It is a derivative of the antibiotic aspergillic acid with the chemical name: Bis[(2-pyridyl-1-oxo)-thio]zinc

What is it for?

Zinc pyrithione has antifungal, antimicrobial,  and anti-seborrheic effects.

Zinc pyrithione or pyrithione of zinc is used both in medicine and in cosmetics and therefore its evaluation depends on the use.

Use in medicine:

Zinc pyrithione or zinc pyrithione is generally used to prevent dandruff and to contain excess sebum.

Applications

Zinc pyrithione (ZPT) is an active material that has been used for over 50 years to effectively treat dandruff and seborrheic dermatitis (D/SD). It has become the most common material for that purpose, its use has expanded to include other skin benefits such as skin hygiene. However, there is much about ZPT that is unappreciated. It is a rationally developed molecule that was modeled after the naturally occurring antimicrobial aspergillic acid. The molecular basis for its antifungal activity has been elucidated. The efficacy of ZPT originates from two attributes. First, it has a very broad antimicrobial spectrum of activity, including fungi, gram-positive and -negative bacteria. Second, the material has very low solubility, resulting in formulation and delivery as a particulate material, which has distinct performance advantages. The particles are deposited and retained on the target skin surfaces even when delivered from rinse-off products. These particles slowly release molecularly active material to interact with the surface fungal and bacteria cells to control their population, functioning as slow-release reservoirs to provide extended and persistent benefits. This particulate nature, though, results in complex pharmaceutics to realize the full efficacy benefits; it is common to see products with the same ZPT level having widely varying levels of clinical performance.

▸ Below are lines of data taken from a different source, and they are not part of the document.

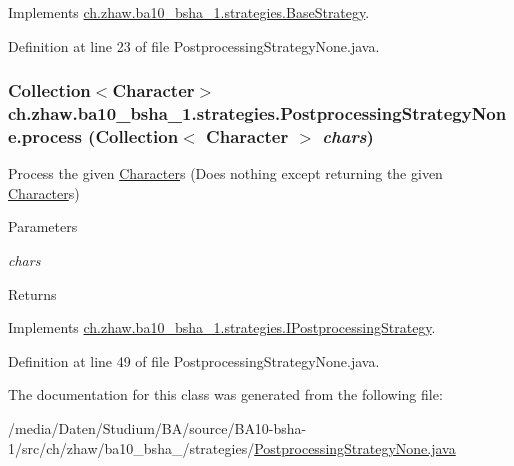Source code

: Implements \hyperlink{classch_1_1zhaw_1_1ba10__bsha__1_1_1strategies_1_1BaseStrategy_a0496e8fd0099a5f0f7765322d7e752a9}{ch.zhaw.ba10\_\-bsha\_\-1.strategies.BaseStrategy}.

Definition at line 23 of file PostprocessingStrategyNone.java.\hypertarget{classch_1_1zhaw_1_1ba10__bsha__1_1_1strategies_1_1PostprocessingStrategyNone_af9183ec4f0802402cde7f97f746c7874}{
\subsubsection[{process}]{\setlength{\rightskip}{0pt plus 5cm}Collection$<${\bf Character}$>$ ch.zhaw.ba10\_\-bsha\_\-1.strategies.PostprocessingStrategyNone.process (Collection$<$ {\bf Character} $>$ {\em chars})}}
\label{classch_1_1zhaw_1_1ba10__bsha__1_1_1strategies_1_1PostprocessingStrategyNone_af9183ec4f0802402cde7f97f746c7874}
Process the given \hyperlink{classch_1_1zhaw_1_1ba10__bsha__1_1_1Character}{Character}s (Does nothing except returning the given \hyperlink{classch_1_1zhaw_1_1ba10__bsha__1_1_1Character}{Character}s)


\begin{DoxyParams}{Parameters}
\item[{\em chars}]\end{DoxyParams}
\begin{DoxyReturn}{Returns}

\end{DoxyReturn}


Implements \hyperlink{interfacech_1_1zhaw_1_1ba10__bsha__1_1_1strategies_1_1IPostprocessingStrategy_a0bb435d4c5cb8ce3b3909ad81961d912}{ch.zhaw.ba10\_\-bsha\_\-1.strategies.IPostprocessingStrategy}.

Definition at line 49 of file PostprocessingStrategyNone.java.

The documentation for this class was generated from the following file:\begin{DoxyCompactItemize}
\item 
/media/Daten/Studium/BA/source/BA10-\/bsha-\/1/src/ch/zhaw/ba10\_\-bsha\_/strategies/\hyperlink{PostprocessingStrategyNone_8java}{PostprocessingStrategyNone.java}\end{DoxyCompactItemize}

Several product matrix-determined factors directly impact resultant benefits: ZPT must be retained on the skin surface achieving uniform spatial distribution laterally as well as within hair follicles (especially on scalp); ZPT must be maintained as a physically stable dispersion in product; ZPT must be maintained in a chemically active form as there are many chemical reactions that can occur that can harm ZPT bioactivity. The benefits achievable by employing ZPT require significant pharmaceutics expertise to realize the full benefits of this active material (1).

A premise on zinc

To assess the significance of zinc in the etiology of various dermatological conditions and examine the role of zinc as a mode of treatment for a wide range of dermatoses. Generally, it seems that with the exception of systemic deficiency states, there is very little evidence to convincingly demonstrate the efficacy of zinc as a first-line treatment for any dermatological conditions. Further research is needed in order to establish the indications for zinc treatment in dermatology, optimal mode of delivery, type of compound and therapeutic indexes (2).

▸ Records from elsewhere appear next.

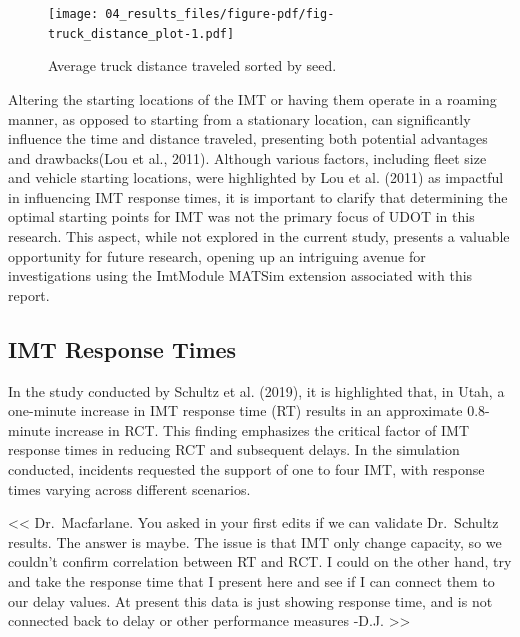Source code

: \documentclass[fancy, oneside, mastersfancy, ms]{byuthesis}
\begin{document}
\begin{figure}

{\centering \texttt{[image: 04\_results\_files/figure-pdf/fig-truck\_distance\_plot-1.pdf]}

}

\caption{\label{fig-truck_distance_plot}Average truck distance traveled
sorted by seed.}

\end{figure}

Altering the starting locations of the IMT or having them operate in a
roaming manner, as opposed to starting from a stationary location, can
significantly influence the time and distance traveled, presenting both
potential advantages and drawbacks(Lou et al., 2011). Although various
factors, including fleet size and vehicle starting locations, were
highlighted by Lou et al. (2011) as impactful in influencing IMT
response times, it is important to clarify that determining the optimal
starting points for IMT was not the primary focus of UDOT in this
research. This aspect, while not explored in the current study, presents
a valuable opportunity for future research, opening up an intriguing
avenue for investigations using the ImtModule MATSim extension
associated with this report.

\hypertarget{imt-response-times}{%
\subsection{IMT Response Times}\label{imt-response-times}}

In the study conducted by Schultz et al. (2019), it is highlighted that,
in Utah, a one-minute increase in IMT response time (RT) results in an
approximate 0.8-minute increase in RCT. This finding emphasizes the
critical factor of IMT response times in reducing RCT and subsequent
delays. In the simulation conducted, incidents requested the support of
one to four IMT, with response times varying across different scenarios.

\textless\textless{} Dr.~Macfarlane. You asked in your first edits if we
can validate Dr.~Schultz results. The answer is maybe. The issue is that
IMT only change capacity, so we couldn't confirm correlation between RT
and RCT. I could on the other hand, try and take the response time that
I present here and see if I can connect them to our delay values. At
present this data is just showing response time, and is not connected
back to delay or other performance measures -D.J.
\textgreater\textgreater{}
\end{document}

The ubiquitin-proteasome system (UPS) plays a central role in various cellular processes through selectively degrading proteins involved in critical cellular functions. Targeting UPS has been validated as a novel strategy for treating human cancer, as inhibitors of the 20S proteasome catalytic activity are currently in clinical use for treatment of multiple myeloma and other cancers, and the deubiquitinase activity associated with the proteasome is also a valid target for anticancer agents. Recent studies suggested that zinc pyrithione, an FDA-approved antidandruff agent, may have antitumor activity, but the detailed molecular mechanisms remain unclear. Here we report that zinc pyrithione (ZnPT) targets the proteasome-associated DUBs (USP14 and UCHL5) and inhibits their activities, resulting in a rapid accumulation of protein-ubiquitin conjugates, but without inhibiting the proteolytic activities of 20S proteasomes. Furthermore, ZnPT exhibits cytotoxic effects against various cancer cell lines in vitro, selectively kills bone marrow cells from leukemia patients ex vivo, and efficiently inhibits the growth of lung adenocarcinoma cancer cell xenografts in nude mice. This study has identified zinc pyrithione, an FDA-approved pharmacological agent with potential antitumor properties as a proteasomal DUB inhibitor (3).

Safety

Shampoo-induced allergic contact dermatitis is difficult to diagnose clinically because it can involve multiple and variable areas where the shampoo flows. Zinc pyrithione is a common active agent in medicated shampoo that is known to have good anti-dandruff and antifungal effects. Despite its low risk of sensitization, cases of allergic contact dermatitis still occur because of the popularity of such products. We report a 33-year-old man who developed pruritic rash on his scalp, face, neck, and hands after using a new shampoo containing zinc pyrithione. A patch test revealed a positive reaction to zinc pyrithione and personal shampoo containing zinc pyrithione (4).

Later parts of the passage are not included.